The EBCDIC-based string format presented below allows for a non-lossy, one-to-one and onto conversion of data in UTF-8 to a "portable" EBCDIC-based string (and back to UTF-8). This conversion, while not optimized for string lengths, allows programs which do string operations against EBCDIC-based character sets to operate on UTF-8 data. Systems which require data in EBCDIC-based character sets can be used to process UTF-8 data that has been passed through this conversion.
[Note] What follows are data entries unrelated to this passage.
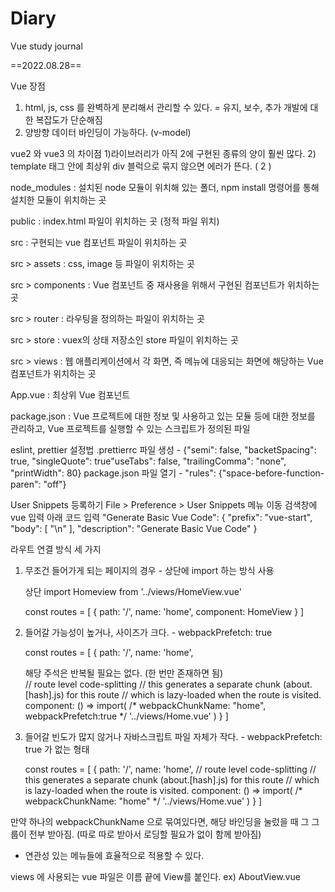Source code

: # Diary
Vue study journal

==2022.08.28==

Vue 장점
1) html, js, css 를 완벽하게 분리해서 관리할 수 있다.  =  유지, 보수, 추가 개발에 대한 복잡도가 단순해짐
2) 양방향 데이터 바인딩이 가능하다. (v-model)



vue2 와 vue3 의 차이점
1)라이브러리가 아직 2에 구현된 종류의 양이 훨씬 많다.
2) template 태그 안에 최상위 div 블럭으로 묶지 않으면 에러가 뜬다. ( 2 )


node_modules : 설치된 node 모듈이 위치해 있는 폴더, npm install 명령어를 통해 설치한 모듈이 위치하는 곳

public : index.html 파일이 위치하는 곳 (정적 파일 위치)

src : 구현되는 vue 컴포넌트 파일이 위치하는 곳

src > assets : css, image 등 파일이 위치하는 곳

src > components : Vue 컴포넌트 중 재사용을 위해서 구현된 컴포넌트가 위치하는 곳

src > router : 라우팅을 정의하는 파일이 위치하는 곳

src > store : vuex의 상태 저장소인 store 파일이 위치하는 곳

src > views : 웹 애플리케이션에서 각 화면, 즉 메뉴에 대응되는 화면에 해당하는 Vue 컴포넌트가 위치하는 곳

App.vue : 최상위 Vue 컴포넌트

package.json : Vue 프로젝트에 대한 정보 및 사용하고 있는 모듈 등에 대한 정보를 관리하고, Vue 프로젝트를 실행할 수 있는 스크립트가 정의된 파일


eslint, prettier 설정법
.prettierrc 파일 생성 - {"semi": false, "backetSpacing": true, "singleQuote": true"useTabs": false, "trailingComma": "none", "printWidth": 80}
package.json 파일 열기 - "rules": {"space-before-function-paren": "off"}

User Snippets 등록하기
File > Preference > User Snippets 메뉴 이동
검색창에 vue 입력
아래 코드 입력
"Generate Basic Vue Code": {
		"prefix": "vue-start",
		"body": [
			"<template>\n\t<div></div>\n</template>\n<script>\nexport default {\n\tcomponents: {},\n\tdata() {\n\t\treturn {\n\t\t\tsampleData: ''\n\t\t}\n\t},\n\tsetup() {},\n\tcreated() {},\n\tmounted() {},\n\tunmounted() {},\n\tmethods: {}\n}\n</script>"
		],
		"description": "Generate Basic Vue Code"
	}


라우트 연결 방식 세 가지
1. 무조건 들어가게 되는 페이지의 경우 - 상단에 import 하는 방식 사용
	
	상단 import Homeview from '../views/HomeView.vue'
	
	const routes = [
	{
	path: '/',
	name: 'home',
	component: HomeView
	}
	]

2. 들어갈 가능성이 높거나, 사이즈가 크다. - webpackPrefetch: true
	
	const routes = [
	{
	path: '/',
	name: 'home',

	해당 주석은 반복될 필요는 없다. (한 번만 존재하면 됨)	 
	 // route level code-splitting
    	 // this generates a separate chunk (about.[hash].js) for this route
         // which is lazy-loaded when the route is visited.
            component: () => 
	    import(
 		/* webpackChunkName: "home", webpackPrefetch:true */ '../views/Home.vue'
		)
	}
	]

3. 들어갈 빈도가 많지 않거나 자바스크립트 파일 자체가 작다. - webpackPrefetch: true 가 없는 형태
	
	const routes = [
	{
	path: '/',
	name: 'home',
	 // route level code-splitting
    	 // this generates a separate chunk (about.[hash].js) for this route
             // which is lazy-loaded when the route is visited.
             component: () => 
	    import(
 		/* webpackChunkName: "home" */ '../views/Home.vue'
		)
	}
	]

만약 하나의 webpackChunkName 으로 묶여있다면, 해당 바인딩을 눌렀을 때 그 그룹이 전부 받아짐. (따로 따로 받아서 로딩할 필요가 없이 함께 받아짐)
 - 연관성 있는 메뉴들에 효율적으로 적용할 수 있다.



views 에 사용되는 vue 파일은 이름 끝에 View를 붙인다. ex) AboutView.vue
Since the conversion to the EBCDIC-based character set is non-lossy, the original UTF-8 string can be reconstructed without loss of data.

This text was extracted from an ASCII text file.
This is the abbreviated version, containing approximately 32% of the total text.

Method of Converting UTF-8 to/from EBCDIC Using an "Escape Character"

   The EBCDIC-based string format presented below allows for
a non-lossy, one-to-one and onto conversion of data in UTF-8 to a
"portable" EBCDIC-based string (and back to UTF-8).  This
conversion, while not optimized for string lengths, allows programs
which do string operations against EBCDIC-based character sets to
operate on UTF-8 data.  Systems which require data in EBCDIC-based
character sets can be used to process UTF-8 data that has been passed
through this conversion.  Since the conversion to the EBCDIC-based
character set is non-lossy, the original UTF-8 string can be
reconstructed without loss of data.

   Support for international character sets in programs has
required the need to support locale-based operations.  This has
usually entailed setting the locale in effect for the program using
the setlocale() function call, separating all message texts into
message catalogs, and using different message catalogs based on the
locale in effect on the target system.  This usually covers the needs
of the program for supplying message information to users.  Another
aspect of handling international characters is that of handling
incoming requests from other computer systems in a global network
where client systems are, in general, running in a different locale
than the server system they are contacting.  In these cases, the
typical solution is for the client and server program to agree on a
character set that both can support and for each to convert data to
this common character set before sending data and after receiving
data.  A problem occurs when the only mutually agreeable character
sets cannot express all characters of the respective target operating
environments.  In this case, conversions will be "lossy" meaning
that the conversion between character sets is not one-to-one and
onto.

   A common solution to this problem is to define "wire
format" data in terms of Unicode (UCS-2) characters, a 2-byte
character definition that covers all glyphs (visual characters)
known on Earth.  Since Unicode characters can contain imbedded zero
bytes (whenever the UCS code is less than 256 for example) the
encoding does not lend itself to processing in terms of C and C++
language operations which expect to operate in NULL-terminated
character strings.  As a solution to this problem, an encoding of
UCS-2 has been defined which both optimizes the length strings of
UCS-2 characters as well as removes embedded NULL characters in
UCS-2 strings.  The encoding, known as UTF-8, is a variable-length
encoding of UCS-2.  UTF-8 has an additional feature that for
characters in the range 0x00 - 0x7F, the encoding is exactly the
same as 7-bit ASCII.

   The affinity of UTF-8 data to ASCII is very useful on
platforms whose character sets are based on ASCII and character sets
built from the basic ASCII character set.  However, on EBCDIC-based
systems, UCS-2 and UTF-8 handling can...